Although our article highlights the hyperscalers and their potential use of encrypted user data for advertising, there are a multitude of other potential users of FHE. Chain Reaction’s co-founder and CEO, Alon Webman, described real-time accelerated FHE technology as “the holy grail of cloud computing.” The cloud is currently an untrusted environment for financial institutions, health care and big pharma, defense and government, and oil and gas businesses – but with practical FHE technology this could all change. “Our technology will enable enterprise and government to modernize compute infrastructure by moving private data to the cloud,” said Webman.
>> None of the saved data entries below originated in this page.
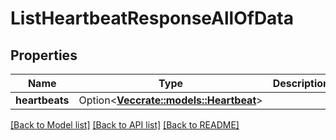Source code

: # ListHeartbeatResponseAllOfData

## Properties

Name | Type | Description | Notes
------------ | ------------- | ------------- | -------------
**heartbeats** | Option<[**Vec<crate::models::Heartbeat>**](Heartbeat.md)> |  | [optional]

[[Back to Model list]](../README.md#documentation-for-models) [[Back to API list]](../README.md#documentation-for-api-endpoints) [[Back to README]](../README.md)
Google and Meta shareholders would surely enjoy the opening up of targeted advertising that FHE could deliver, but advertising is just one use-case for this technology. Enterprise and government organizations can make use of the same FHE technology to garner actionable insights on confidential and safely encrypted data. In one example of an FHE use-case outside of advertising, a researcher might want to access data from a hospital but can’t do so due to privacy regulations. However, if the hospital has homomorphically encrypted its medical records and put them in the cloud, a researcher could run analyses while the source data remains safe and encrypted. With the growth of machine learning and AI, the benefits of accessing large data sets to achieve the best results have become highly evident.

The US Government’s National Institute of Standards and Technology (NIST) also sees benefits in promoting the adoption of FHE. It is currently consulting on FHE schemes that are amenable to threshold cryptography (where several parties must come together to decrypt a particular data) and that are quantum-cracking resistant.

Developers might be interested to know that computer industry stalwarts IBM and Microsoft have helped drive FHE forward for some time. Currently IBM’s Homomorphic Encryption Services help get clients ready for FHE by facilitating the development of prototype applications on the IBM Cloud. Meanwhile, Microsoft is promoting Microsoft SEAL, as open-source homomorphic encryption technology, which is currently manifested as a set of encryption libraries for developers.

Conclusion

Chain Reaction’s 3PU™ is designed to enable secure data and applications to move to the cloud, and to potentially generate billions of dollars in new business. This accelerated privacy infrastructure solution is designed to be a plug-and-play product for hyperscalers, enterprises, and governments delivering FHE with high performance and efficiency.